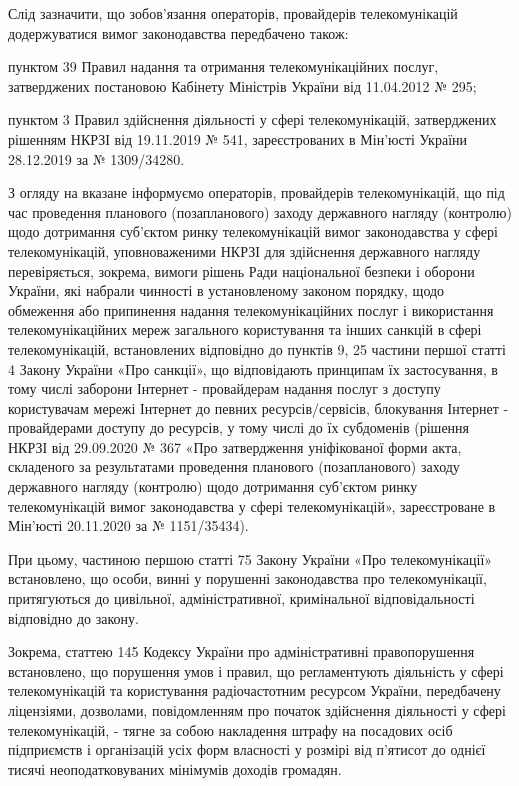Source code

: Слід зазначити, що зобов'язання операторів, провайдерів телекомунікацій
додержуватися вимог законодавства передбачено також:

пунктом 39 Правил надання та отримання телекомунікаційних послуг, затверджених
постановою Кабінету Міністрів України від 11.04.2012 № 295;

пунктом 3 Правил здійснення діяльності у сфері телекомунікацій, затверджених
рішенням НКРЗІ від 19.11.2019 № 541, зареєстрованих в Мін’юсті України
28.12.2019 за № 1309/34280.

З огляду на вказане інформуємо операторів, провайдерів телекомунікацій, що під
час проведення планового (позапланового) заходу державного нагляду (контролю)
щодо дотримання суб’єктом ринку телекомунікацій вимог законодавства у сфері
телекомунікацій, уповноваженими НКРЗІ для здійснення державного нагляду
перевіряється, зокрема, вимоги рішень Ради національної безпеки і оборони
України, які набрали чинності в установленому законом порядку, щодо обмеження
або припинення надання телекомунікаційних послуг і використання
телекомунікаційних мереж загального користування та інших санкцій в сфері
телекомунікацій, встановлених відповідно до пунктів 9, 25 частини першої статті
4 Закону України «Про санкції», що відповідають принципам їх застосування, в
тому числі заборони Інтернет - провайдерам надання послуг з доступу
користувачам мережі Інтернет до певних ресурсів/сервісів, блокування Інтернет -
провайдерами доступу до ресурсів, у тому числі до їх субдоменів (рішення НКРЗІ
від 29.09.2020 № 367 «Про затвердження уніфікованої форми акта, складеного за
результатами проведення планового (позапланового) заходу державного нагляду
(контролю) щодо дотримання суб’єктом ринку телекомунікацій вимог законодавства
у сфері телекомунікацій», зареєстроване в Мін’юсті 20.11.2020 за № 1151/35434).

При цьому, частиною першою статті 75 Закону України «Про телекомунікації»
встановлено, що особи, винні у порушенні законодавства про телекомунікації,
притягуються до цивільної, адміністративної, кримінальної відповідальності
відповідно до закону.

Зокрема, статтею 145 Кодексу України про адміністративні правопорушення
встановлено, що порушення умов і правил, що регламентують діяльність у сфері
телекомунікацій та користування радіочастотним ресурсом України, передбачену
ліцензіями, дозволами, повідомленням про початок здійснення діяльності у сфері
телекомунікацій, - тягне за собою накладення штрафу на посадових осіб
підприємств і організацій усіх форм власності у розмірі від п’ятисот до однієї
тисячі неоподатковуваних мінімумів доходів громадян.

◆ **Exercise goal**:
Could you print the lines of the records above from the one containing "результатами проведення планового" through the last, exactly and with no additions?

◆ **Written response**:
результатами проведення планового (позапланового) заходу державного нагляду
(контролю) щодо дотримання суб’єктом ринку телекомунікацій вимог законодавства
у сфері телекомунікацій», зареєстроване в Мін’юсті 20.11.2020 за № 1151/35434).

При цьому, частиною першою статті 75 Закону України «Про телекомунікації»
встановлено, що особи, винні у порушенні законодавства про телекомунікації,
притягуються до цивільної, адміністративної, кримінальної відповідальності
відповідно до закону.

Зокрема, статтею 145 Кодексу України про адміністративні правопорушення
встановлено, що порушення умов і правил, що регламентують діяльність у сфері
телекомунікацій та користування радіочастотним ресурсом України, передбачену
ліцензіями, дозволами, повідомленням про початок здійснення діяльності у сфері
телекомунікацій, - тягне за собою накладення штрафу на посадових осіб
підприємств і організацій усіх форм власності у розмірі від п’ятисот до однієї
тисячі неоподатковуваних мінімумів доходів громадян.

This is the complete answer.